Мигалов пробирался дальше по бесчисленным ходам. В черной тьме находил нужный забой, где шла шуровка, — его участок работал на очень богатом содержании. Золото, как крепкое вино, делало мысли уверенными и легкими. Руки добродушно трогали серые холодные стойки, словно смотритель похлопывал по плечу приятелей. Ребята встречали его радушно и весело, крутили тачки с водой, мыли наспех, кое-как, благо воды много.
Наплывы ила покрывали уже полы, кое-где в просечках, даже в главном штреке, ноги шлепали будто по осенней дороге.
2
На вышке пробило двенадцать. По стремянкам сплошной гущей поднимались и спускались смены, словно людей выдавливал и втягивал мощный насос. Коротко лязгали колокола, отрывочно свистели лебедки. Ныряли бадьи, нагруженные инструментом. В раздевалке торчали новые люди. Глаза незнакомого инженера подозрительно оглядывали шахтеров с ног до головы, обыскивали с острой недоверчивостью карманы, залезали за голенища сапог, исподлобья смотрели в лица. Чувствовалось — ждут чего-то, дождутся и тогда начнут встречать по-своему.
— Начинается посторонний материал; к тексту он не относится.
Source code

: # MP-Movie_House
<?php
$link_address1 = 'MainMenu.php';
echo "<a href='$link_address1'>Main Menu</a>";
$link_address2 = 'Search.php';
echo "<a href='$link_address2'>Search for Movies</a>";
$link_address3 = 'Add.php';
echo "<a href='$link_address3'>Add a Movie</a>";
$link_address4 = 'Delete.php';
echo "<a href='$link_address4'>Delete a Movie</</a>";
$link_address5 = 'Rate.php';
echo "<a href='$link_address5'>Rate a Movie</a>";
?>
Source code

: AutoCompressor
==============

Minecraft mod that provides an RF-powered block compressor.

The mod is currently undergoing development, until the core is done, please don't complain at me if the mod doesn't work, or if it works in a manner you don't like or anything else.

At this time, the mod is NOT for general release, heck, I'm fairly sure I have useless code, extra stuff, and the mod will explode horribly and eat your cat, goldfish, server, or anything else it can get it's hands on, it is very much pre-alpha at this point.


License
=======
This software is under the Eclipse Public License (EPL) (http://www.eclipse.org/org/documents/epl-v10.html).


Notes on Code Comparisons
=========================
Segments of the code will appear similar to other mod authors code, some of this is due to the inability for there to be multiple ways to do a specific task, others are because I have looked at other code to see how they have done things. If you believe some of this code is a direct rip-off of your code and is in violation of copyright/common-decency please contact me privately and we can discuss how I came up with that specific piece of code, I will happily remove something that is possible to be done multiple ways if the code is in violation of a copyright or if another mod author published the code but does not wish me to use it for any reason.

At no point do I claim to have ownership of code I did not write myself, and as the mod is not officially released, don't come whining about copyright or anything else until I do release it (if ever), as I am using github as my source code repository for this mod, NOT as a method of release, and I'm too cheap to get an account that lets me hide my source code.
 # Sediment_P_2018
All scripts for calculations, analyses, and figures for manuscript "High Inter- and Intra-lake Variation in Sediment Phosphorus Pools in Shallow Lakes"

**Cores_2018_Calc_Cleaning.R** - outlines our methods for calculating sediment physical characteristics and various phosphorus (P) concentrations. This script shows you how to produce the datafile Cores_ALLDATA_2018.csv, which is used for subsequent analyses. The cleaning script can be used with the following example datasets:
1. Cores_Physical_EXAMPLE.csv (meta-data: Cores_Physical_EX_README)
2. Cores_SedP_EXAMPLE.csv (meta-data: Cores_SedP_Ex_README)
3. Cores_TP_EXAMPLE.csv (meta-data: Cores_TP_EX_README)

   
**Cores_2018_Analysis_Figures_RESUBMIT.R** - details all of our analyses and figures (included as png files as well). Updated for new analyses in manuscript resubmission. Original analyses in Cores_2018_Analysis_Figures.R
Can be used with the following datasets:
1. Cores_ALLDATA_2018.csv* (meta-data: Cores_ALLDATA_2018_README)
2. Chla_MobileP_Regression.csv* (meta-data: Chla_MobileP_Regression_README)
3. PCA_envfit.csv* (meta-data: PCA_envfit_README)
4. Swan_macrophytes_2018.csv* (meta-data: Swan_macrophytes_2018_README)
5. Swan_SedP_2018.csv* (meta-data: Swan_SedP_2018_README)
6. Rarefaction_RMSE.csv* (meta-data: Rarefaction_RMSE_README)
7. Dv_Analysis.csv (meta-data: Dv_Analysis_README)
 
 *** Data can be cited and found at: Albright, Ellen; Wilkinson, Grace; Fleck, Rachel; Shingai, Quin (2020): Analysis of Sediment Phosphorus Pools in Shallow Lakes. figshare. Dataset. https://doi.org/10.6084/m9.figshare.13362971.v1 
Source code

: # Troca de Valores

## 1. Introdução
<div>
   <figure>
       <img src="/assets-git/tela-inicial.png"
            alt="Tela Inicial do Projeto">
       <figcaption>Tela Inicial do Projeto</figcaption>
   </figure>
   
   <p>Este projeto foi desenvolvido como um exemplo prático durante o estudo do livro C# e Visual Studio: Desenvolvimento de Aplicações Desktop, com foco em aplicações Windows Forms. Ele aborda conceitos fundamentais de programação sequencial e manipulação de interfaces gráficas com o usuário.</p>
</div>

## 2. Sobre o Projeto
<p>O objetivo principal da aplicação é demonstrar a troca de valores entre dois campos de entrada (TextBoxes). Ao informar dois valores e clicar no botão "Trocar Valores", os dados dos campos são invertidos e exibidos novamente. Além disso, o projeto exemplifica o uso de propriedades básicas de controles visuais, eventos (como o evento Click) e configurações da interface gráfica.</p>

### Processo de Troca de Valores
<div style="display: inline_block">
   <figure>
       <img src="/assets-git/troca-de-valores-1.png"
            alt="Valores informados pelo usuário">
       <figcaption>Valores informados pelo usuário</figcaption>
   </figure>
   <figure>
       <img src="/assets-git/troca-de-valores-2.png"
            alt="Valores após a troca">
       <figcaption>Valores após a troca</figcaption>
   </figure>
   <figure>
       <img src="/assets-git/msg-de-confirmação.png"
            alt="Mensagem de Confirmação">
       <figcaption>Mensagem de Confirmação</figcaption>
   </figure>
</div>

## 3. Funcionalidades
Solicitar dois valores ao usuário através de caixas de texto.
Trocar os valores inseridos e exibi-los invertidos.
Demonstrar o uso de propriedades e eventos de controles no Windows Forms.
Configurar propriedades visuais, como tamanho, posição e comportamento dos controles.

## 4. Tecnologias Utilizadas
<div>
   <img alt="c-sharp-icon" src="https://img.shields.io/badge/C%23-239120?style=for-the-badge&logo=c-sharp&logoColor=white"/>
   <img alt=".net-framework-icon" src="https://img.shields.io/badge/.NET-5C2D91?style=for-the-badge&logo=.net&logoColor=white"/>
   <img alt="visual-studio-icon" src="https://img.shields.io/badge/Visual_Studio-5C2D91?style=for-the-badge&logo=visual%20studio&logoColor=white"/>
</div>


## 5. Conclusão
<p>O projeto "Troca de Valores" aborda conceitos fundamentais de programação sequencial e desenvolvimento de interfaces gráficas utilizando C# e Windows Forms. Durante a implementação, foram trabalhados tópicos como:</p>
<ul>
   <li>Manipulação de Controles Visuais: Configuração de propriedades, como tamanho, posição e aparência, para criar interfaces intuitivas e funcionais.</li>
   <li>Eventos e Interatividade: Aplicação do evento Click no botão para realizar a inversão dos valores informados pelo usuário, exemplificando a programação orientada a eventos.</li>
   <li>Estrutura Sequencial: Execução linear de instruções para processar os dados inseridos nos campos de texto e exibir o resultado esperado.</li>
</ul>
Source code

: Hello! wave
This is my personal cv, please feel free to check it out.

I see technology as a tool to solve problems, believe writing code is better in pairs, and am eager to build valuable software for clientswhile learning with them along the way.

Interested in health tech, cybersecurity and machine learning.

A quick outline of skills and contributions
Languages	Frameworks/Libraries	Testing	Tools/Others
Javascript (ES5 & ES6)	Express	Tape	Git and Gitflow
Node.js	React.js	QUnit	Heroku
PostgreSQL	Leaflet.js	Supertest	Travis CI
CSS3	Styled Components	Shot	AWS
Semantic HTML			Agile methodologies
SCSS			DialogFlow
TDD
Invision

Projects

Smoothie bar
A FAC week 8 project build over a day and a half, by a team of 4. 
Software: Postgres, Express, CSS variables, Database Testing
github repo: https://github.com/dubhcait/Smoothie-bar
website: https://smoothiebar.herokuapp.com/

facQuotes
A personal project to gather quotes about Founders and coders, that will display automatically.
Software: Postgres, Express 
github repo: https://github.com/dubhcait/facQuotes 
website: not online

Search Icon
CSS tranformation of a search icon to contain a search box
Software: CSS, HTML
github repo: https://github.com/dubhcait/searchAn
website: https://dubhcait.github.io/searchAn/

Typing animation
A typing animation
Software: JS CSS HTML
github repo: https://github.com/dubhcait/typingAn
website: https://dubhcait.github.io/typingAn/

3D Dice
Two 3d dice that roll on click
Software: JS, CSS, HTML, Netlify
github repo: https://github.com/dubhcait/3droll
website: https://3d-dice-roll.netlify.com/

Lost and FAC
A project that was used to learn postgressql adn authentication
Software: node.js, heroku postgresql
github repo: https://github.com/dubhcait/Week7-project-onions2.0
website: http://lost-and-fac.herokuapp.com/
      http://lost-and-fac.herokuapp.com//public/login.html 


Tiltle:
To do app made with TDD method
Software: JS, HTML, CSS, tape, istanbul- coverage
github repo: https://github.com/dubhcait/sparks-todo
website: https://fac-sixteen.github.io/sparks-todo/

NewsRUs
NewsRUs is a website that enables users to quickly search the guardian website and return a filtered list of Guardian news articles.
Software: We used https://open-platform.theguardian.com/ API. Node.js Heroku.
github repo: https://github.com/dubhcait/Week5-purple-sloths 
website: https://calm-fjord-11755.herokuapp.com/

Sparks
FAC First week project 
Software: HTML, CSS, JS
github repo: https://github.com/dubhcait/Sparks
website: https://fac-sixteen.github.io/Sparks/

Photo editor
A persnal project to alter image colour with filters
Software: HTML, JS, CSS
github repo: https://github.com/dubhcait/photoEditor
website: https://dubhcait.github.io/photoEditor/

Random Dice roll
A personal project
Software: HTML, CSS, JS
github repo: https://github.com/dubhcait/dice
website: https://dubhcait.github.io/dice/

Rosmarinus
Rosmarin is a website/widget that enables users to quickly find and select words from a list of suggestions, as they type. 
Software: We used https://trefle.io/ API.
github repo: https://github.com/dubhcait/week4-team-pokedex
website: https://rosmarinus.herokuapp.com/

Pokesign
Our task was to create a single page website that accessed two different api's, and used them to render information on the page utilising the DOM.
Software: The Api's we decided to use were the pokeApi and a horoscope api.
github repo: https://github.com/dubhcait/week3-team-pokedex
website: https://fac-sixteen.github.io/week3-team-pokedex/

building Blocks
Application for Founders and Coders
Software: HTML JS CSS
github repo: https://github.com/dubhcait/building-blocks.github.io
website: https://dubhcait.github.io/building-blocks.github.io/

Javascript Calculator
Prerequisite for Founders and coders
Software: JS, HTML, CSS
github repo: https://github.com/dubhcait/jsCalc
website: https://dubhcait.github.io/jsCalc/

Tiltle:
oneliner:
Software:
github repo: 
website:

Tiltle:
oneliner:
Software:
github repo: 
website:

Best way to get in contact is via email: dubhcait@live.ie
Мигалов сдал шахту второй смене, прошел в раскомандировочную, повесил брезентовую накидку, поднялся наверх и хотел выйти, но столкнулся лицом к лицу со старшим смотрителем.
— Ты, дорогой, где же сегодня пропадал почти всю смену?
— В чем дело?
— Служить не хочешь, так скажи. Мы будем знать.
— Кто это «мы»? — спросил Мигалов и почувствовал сердцебиение от злости.
— Дело, — ответил смотритель.
Мигалов, крепко сжав губы, вышел на улицу. Тяжесть в карманах мгновенно вернула хорошее настроение, и он размашисто направился в барак. В каморке присел на покрытую солдатским одеялом скрипучую деревянную койку с коротеньким матрасиком, стащил с ног грязные сапоги, вытряхнул золото, собрал пригоршней в кучу, достал из-под подушки узелок и высыпал туда новую добычу. Небрежно кинул в изголовье, прикрыл подушкой и прихлопнул ладонью.